Read through the lines below and copy the ones holding the string "available".
━━━ Data to examine
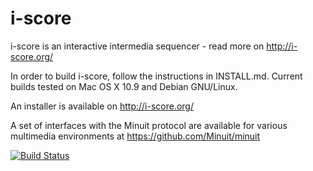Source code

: # i-score

i-score is an interactive intermedia sequencer - read more on http://i-score.org/

In order to build i-score, follow the instructions in INSTALL.md.
Current builds tested on Mac OS X 10.9 and Debian GNU/Linux.

An installer is available on http://i-score.org/

A set of interfaces with the Minuit protocol are available for various multimedia environments at https://github.com/Minuit/minuit



[![Build Status](https://travis-ci.org/i-score/i-score.svg)](https://travis-ci.org/i-score/i-score)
━━━━━━
- Answer section:
An installer is available on http://i-score.org/
A set of interfaces with the Minuit protocol are available for various multimedia environments at https://github.com/Minuit/minuit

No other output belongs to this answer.